Human-Computer Interaction

2 What is HCI?

According to the Wikipedia, Human–computer interaction:

[...] researches the design and use of computer technology, focusing particularly on the interfaces between people (users) and computers. Researchers in the field of HCI both observe the ways in which humans interact with computers and design technologies that let humans interact with computers in novel ways.

Presentation video Human Computer Interaction from the course Human-Computer Interaction by Scott Klemmer, associate professor of Cognitive Science and Computer Science & Engineering at University of California San Diego.

Transcription

Hi, I am Scott Klemmer, I’m an associate professor of computer science, and I’d like to welcome you this online class, introducing human-computer interaction.

This online class is based on the class I’ve been teaching in Stanford for several years now, and it synthesizes materials from a number of sources.

First and foremost is the human, the person that’s using the system and the other people that they work and communicate with. Then you got the computer, that’s the machine and the networked-up machines that run the system. And then you got the interface that represents the system to the user.

HCI is the design, implementation and evaluation of user interfaces.

This course is going to teach you a set of tools for doing this effectively. At the onset of the design project, we often don’t know what the problem is or what the space of possibilities might be, let alone what the solution should be. Consequently, real-world design is often iterative, failed fast so you can succeed sooner. Often it benefits from trying and comparing options. Finally, it’s important to focus on the people who are going to use your system.

Good design brings people joy: it helps people do things that we care about, and helps us connect people that we care about. Good user interfaces can have a tremendous impact on both [the] individual’s ability to accomplish things, and societies’. Graphical user interfaces help with computing a hundreds of millions of tasks, enabling us to do things like create documents, and share photo and connect with family and find information.

Bad design is frustrating and costs lives: medical devices, airplane accidents and nuclear disasters are just three domains where bad user interfaces and software errors have caused serious injury and many deaths.

These are big ticket items that take a lot of time to produce. What really gets me is that many of these interface problems could have easily been avoided. Fixing these problems requires following just basic principles like consistency and feedback. If effective principles for interface design were widely known some of these disasters might have been avoided. This is one of the major reasons that I created this course.
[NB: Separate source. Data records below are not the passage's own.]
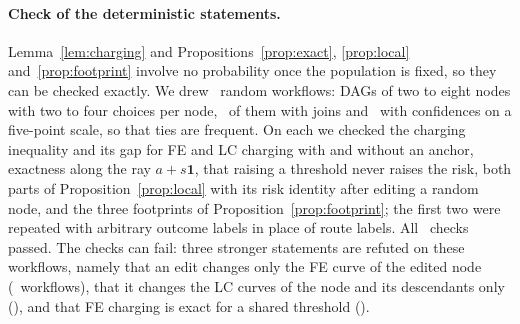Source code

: \paragraph{Check of the deterministic statements.} Lemma~\ref{lem:charging} and
Propositions~\ref{prop:exact}, \ref{prop:local} and~\ref{prop:footprint} involve no
probability once the population is fixed, so they can be checked exactly. We drew
\ClaimsWorkflows\ random workflows: DAGs of two to eight nodes with two to four choices per
node, \ClaimsJoins\ of them with joins and \ClaimsTies\ with confidences on a five-point
scale, so that ties are frequent. On each we checked the charging inequality and its gap
for FE and LC charging with and without an anchor, exactness along the ray
$a+s\mathbf 1$, that raising a threshold never raises the risk, both parts of
Proposition~\ref{prop:local} with its risk identity after editing a random node, and the
three footprints of Proposition~\ref{prop:footprint}; the first two were repeated with
arbitrary outcome labels in place of route labels. All \ClaimsChecks\ checks passed. The
checks can fail: three stronger statements are refuted on these workflows, namely that an
edit changes only the FE curve of the edited node (\ClaimsRefutedFEnode\ workflows), that it
changes the LC curves of the node and its descendants only (\ClaimsRefutedLCdesc), and that
FE charging is exact for a shared threshold (\ClaimsRefutedFEexact).

\begin{table}[!htb]
\centering\footnotesize
\setlength{\tabcolsep}{3.5pt}

\caption{MASSIVE, $n=8{,}000$, $\delta=0.1$, \Trials\ trials. Columns as in
Table~\ref{tab:main}.}\label{tab:main-massive}
\end{table}

\begin{table}[!htb]
\centering\footnotesize
\setlength{\tabcolsep}{3.5pt}

\caption{LLM-2 (\texttt{\LlmModel} at every node, in-scope traffic), $n=4{,}000$, $\delta=0.1$,
\Trials\ trials, grid with the extended tail. Columns as in Table~\ref{tab:main}. No finite
shared threshold reaches $\eps=2\%$; with one threshold per level only escalating every run
does.}\label{tab:main-llm}
\end{table}

\begin{table}[!htb]
\centering\footnotesize
\setlength{\tabcolsep}{3.5pt}

\caption{LLM-3-FS (\texttt{\LlmModel} with in-context examples at every node, all traffic),
$n=4{,}000$, $\delta=0.1$, \Trials\ trials, grid with the extended tail. Columns as in
Table~\ref{tab:main}.}\label{tab:main-llm-fs}
\end{table}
Bad design causes problems and degrades people[’s] quality of life in many smaller ways too. Think of all the time that you waste on your bank's website or trying to figure out why the wifi doesn't work, or trying to set something on your digital camera.

Let's say these frustrations take 10 minutes a day for the average American. With 300 million people in America alone, that’s 3 billion person-minutes a day, or 18 billion person-hours a year. That's a lot of time that we could’ve spent making the world a better place.

Oftentimes, the best interfaces become invisible to us. When an interface becomes automatic by practice, by design and most often by a combination, our attention shifts from manipulating an interface to accomplishing a task. It’s kind of like a blind person who has practiced working with a cane. After all those hours of practice, they no longer feel the cane. Their sensory perception is at the end of the cane, experiencing the world. That attentional shift is what happens when an interface becomes intuitive.

Designing great user interfaces requires enormous creativity and a lot of hard work. But designing pretty good user interface is pretty easy if you know some methods, techniques and principles. I’ll show how.

Summarize this introduction:

In this course you're going to learn a process where people’s tasks, goals and values drive development. You’re going to learn to work with users throughout the process; to assess decisions from the vantage point of users, their work and their environment; to pay attention to people's abilities and situation; and to talk to the actual experts.

You'll learn to talk with a variety of users — both regular and extreme users — and a wide variety of stakeholders.

As my colleague John Zimmerman reminded me recently, users are just one of the many stakeholders in the design process. Other stakeholders matter too, helping ease development and costs of production, support maintenance,… In designing for people, don't forget the other pieces of the puzzle.

In creating this class, I’ve integrated materials from a lot of sources, including classes like James Landay’s, books like Don Noman’s and papers like from the CHI Conferences.